Task goal:
Reproduce the entries below in full, word for word.
═══
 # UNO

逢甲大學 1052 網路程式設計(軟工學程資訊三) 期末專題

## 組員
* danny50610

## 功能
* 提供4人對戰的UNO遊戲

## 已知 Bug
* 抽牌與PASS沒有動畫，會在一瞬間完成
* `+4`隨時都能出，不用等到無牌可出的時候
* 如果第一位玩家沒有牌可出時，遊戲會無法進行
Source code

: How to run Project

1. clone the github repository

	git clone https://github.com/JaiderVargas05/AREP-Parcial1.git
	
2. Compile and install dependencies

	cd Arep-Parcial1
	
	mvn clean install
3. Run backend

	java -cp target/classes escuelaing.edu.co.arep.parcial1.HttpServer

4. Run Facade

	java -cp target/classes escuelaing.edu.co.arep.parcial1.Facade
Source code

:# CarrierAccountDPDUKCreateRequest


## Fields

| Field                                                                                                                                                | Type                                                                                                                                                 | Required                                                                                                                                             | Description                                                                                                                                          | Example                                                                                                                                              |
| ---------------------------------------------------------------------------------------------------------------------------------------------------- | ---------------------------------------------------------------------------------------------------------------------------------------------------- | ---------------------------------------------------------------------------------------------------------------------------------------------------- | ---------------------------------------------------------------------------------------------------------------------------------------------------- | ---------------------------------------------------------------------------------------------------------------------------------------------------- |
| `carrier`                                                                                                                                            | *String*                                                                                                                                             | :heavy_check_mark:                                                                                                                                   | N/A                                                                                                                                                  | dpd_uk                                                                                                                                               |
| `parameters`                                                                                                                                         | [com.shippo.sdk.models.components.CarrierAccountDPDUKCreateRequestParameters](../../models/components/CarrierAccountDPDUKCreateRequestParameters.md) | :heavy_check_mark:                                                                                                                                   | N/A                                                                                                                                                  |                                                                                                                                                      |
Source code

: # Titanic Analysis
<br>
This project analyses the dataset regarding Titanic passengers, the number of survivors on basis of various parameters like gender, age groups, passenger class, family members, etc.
═══
Written solution:
 # UNO

逢甲大學 1052 網路程式設計(軟工學程資訊三) 期末專題

## 組員
* danny50610

## 功能
* 提供4人對戰的UNO遊戲

## 已知 Bug
* 抽牌與PASS沒有動畫，會在一瞬間完成
* `+4`隨時都能出，不用等到無牌可出的時候
* 如果第一位玩家沒有牌可出時，遊戲會無法進行
Source code

: How to run Project

1. clone the github repository

	git clone https://github.com/JaiderVargas05/AREP-Parcial1.git
	
2. Compile and install dependencies

	cd Arep-Parcial1
	
	mvn clean install
3. Run backend

	java -cp target/classes escuelaing.edu.co.arep.parcial1.HttpServer

4. Run Facade

	java -cp target/classes escuelaing.edu.co.arep.parcial1.Facade
Source code

:# CarrierAccountDPDUKCreateRequest


## Fields

| Field                                                                                                                                                | Type                                                                                                                                                 | Required                                                                                                                                             | Description                                                                                                                                          | Example                                                                                                                                              |
| ---------------------------------------------------------------------------------------------------------------------------------------------------- | ---------------------------------------------------------------------------------------------------------------------------------------------------- | ---------------------------------------------------------------------------------------------------------------------------------------------------- | ---------------------------------------------------------------------------------------------------------------------------------------------------- | ---------------------------------------------------------------------------------------------------------------------------------------------------- |
| `carrier`                                                                                                                                            | *String*                                                                                                                                             | :heavy_check_mark:                                                                                                                                   | N/A                                                                                                                                                  | dpd_uk                                                                                                                                               |
| `parameters`                                                                                                                                         | [com.shippo.sdk.models.components.CarrierAccountDPDUKCreateRequestParameters](../../models/components/CarrierAccountDPDUKCreateRequestParameters.md) | :heavy_check_mark:                                                                                                                                   | N/A                                                                                                                                                  |                                                                                                                                                      |
Source code

: # Titanic Analysis
<br>
This project analyses the dataset regarding Titanic passengers, the number of survivors on basis of various parameters like gender, age groups, passenger class, family members, etc.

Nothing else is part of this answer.